━━ Given entries ━━

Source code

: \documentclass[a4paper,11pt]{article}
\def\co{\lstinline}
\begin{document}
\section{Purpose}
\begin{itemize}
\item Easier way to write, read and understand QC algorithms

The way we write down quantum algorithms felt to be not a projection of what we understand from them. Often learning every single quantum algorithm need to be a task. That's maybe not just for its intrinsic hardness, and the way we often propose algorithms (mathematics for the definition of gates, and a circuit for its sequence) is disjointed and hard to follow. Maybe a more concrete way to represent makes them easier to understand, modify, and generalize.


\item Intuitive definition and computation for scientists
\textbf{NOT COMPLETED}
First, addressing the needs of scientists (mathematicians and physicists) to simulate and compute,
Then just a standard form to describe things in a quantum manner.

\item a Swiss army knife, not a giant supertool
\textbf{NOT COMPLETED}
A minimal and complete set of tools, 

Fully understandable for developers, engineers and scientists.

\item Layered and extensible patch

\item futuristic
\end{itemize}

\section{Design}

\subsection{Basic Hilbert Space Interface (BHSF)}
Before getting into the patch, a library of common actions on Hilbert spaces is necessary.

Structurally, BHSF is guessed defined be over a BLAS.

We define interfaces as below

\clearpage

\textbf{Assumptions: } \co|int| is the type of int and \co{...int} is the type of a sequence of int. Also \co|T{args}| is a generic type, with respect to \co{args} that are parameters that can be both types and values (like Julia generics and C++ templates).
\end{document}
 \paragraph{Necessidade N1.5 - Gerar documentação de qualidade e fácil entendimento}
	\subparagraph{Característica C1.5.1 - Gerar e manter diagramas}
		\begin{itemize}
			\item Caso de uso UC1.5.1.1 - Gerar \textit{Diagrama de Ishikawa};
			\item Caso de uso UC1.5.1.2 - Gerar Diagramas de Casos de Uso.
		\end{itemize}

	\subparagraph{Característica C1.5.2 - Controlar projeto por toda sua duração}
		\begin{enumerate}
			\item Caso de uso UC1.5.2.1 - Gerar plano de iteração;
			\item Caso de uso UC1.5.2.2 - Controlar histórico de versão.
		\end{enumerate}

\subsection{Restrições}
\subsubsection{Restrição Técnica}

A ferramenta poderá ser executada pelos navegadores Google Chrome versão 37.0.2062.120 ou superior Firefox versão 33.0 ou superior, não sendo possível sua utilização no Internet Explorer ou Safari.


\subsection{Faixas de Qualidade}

━━━

* About this task
Among the records, find all lines that include the string "Característica" and return them.

* Output for this exercise
	\subparagraph{Característica C1.5.1 - Gerar e manter diagramas}
	\subparagraph{Característica C1.5.2 - Controlar projeto por toda sua duração}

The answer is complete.